Visualising scientific data

Friends of tinySG,

As the last project in 2013, a visualisation plugin for NetCDF data made it into the plugin library of the tinySG scenegraph editor. If you are searching for large datasets to explore, this one is for you! Have you asked yourself what earth would look like if sea level rises by 1 meter? How deep the ocean is at the north pole or what Antarctica would look like without ice? Did you ever try to navigate along red route one in "Hunt for Red October" yourself? Read on!

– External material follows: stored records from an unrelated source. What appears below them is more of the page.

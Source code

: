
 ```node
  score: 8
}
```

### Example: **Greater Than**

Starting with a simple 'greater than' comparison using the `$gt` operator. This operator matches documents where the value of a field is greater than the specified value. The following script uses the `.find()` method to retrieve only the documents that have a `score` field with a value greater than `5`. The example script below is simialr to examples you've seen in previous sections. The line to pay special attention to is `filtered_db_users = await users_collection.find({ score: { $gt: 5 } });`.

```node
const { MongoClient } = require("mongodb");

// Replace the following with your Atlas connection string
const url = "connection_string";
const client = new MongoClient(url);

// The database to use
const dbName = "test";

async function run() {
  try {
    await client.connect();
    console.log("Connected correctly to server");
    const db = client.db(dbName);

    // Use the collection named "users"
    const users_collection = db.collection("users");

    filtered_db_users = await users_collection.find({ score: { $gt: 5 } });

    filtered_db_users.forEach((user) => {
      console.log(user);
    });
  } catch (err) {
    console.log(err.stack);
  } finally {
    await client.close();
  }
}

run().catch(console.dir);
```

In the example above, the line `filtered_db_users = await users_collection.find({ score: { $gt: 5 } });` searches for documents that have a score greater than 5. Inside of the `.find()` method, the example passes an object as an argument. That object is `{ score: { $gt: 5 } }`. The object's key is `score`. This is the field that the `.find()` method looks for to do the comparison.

There is a vast number of free interesting, scientific datasets on the web - you only need to find them (which is probably not hard if you are a member of a geo-sience research project. But what if you are not?).

The NetCDF file format

The NetCDF format is used by scientists to store arbitrary array data. It includes a header that describes the structure of the array data blocks (dimensions, data types, physical units, etc.) - the format is extremely flexible. To understand the basics it is probably easiest to look at two example headers, decoded with the help of the ncdump tool:

   netcdf ETOPO1_Ice_g_gdal {
   dimensions:
     side = 2 ;
     xysize = 233312401 ;
   variables:
     double x_range(side) ;
         x_range:units = "Latitude" ;
     double y_range(side) ;
         y_range:units = "Latitude" ;
     double z_range(side) ;
         z_range:units = "meters" ;
     double spacing(side) ;
     int dimension(side) ;
     int z(xysize) ;
         z:scale_factor = 1. ;
         z:add_offset = 0. ;
         z:_FillValue = -2147483648 ;
         z:node_offset = 0 ;

   // global attributes:
         :title = "ETOPO1_Ice_g_gmt4.grd" ;
         :source = "grdreformat -V ETOPO1_Ice_g_gmt4.grd 
                   ETOPO1_Ice_g_gdal.grd=ci" ;
   }

Monterey bay at 1.8km per grid point (y coordinates are stretched). Relief data taken from Etopo1 netCDF dataset, texture extracted from World Wind (click to enlarge).

This header has been extracted from the ETOPO1 relief dataset, which contains high resolution relief data of the entire planet. It contains two dimension definitions (size of arrays in a particular dimension) and six variables (data arrays). While the first four variables are small 1D arrays with just two elements, the variable z is a huge 1D array with over two billion (xysize) elements. It's values are heights above or below sea level, measured at grid points. The variables dimension and spacing teach you about the 2D positions (lattitude and longitude) of each height value: Dimensions tells you how to transform the 1D z array into a 2D grid layout, the values of spacing report the angle between two adjacent heights in longitude and latitude direction.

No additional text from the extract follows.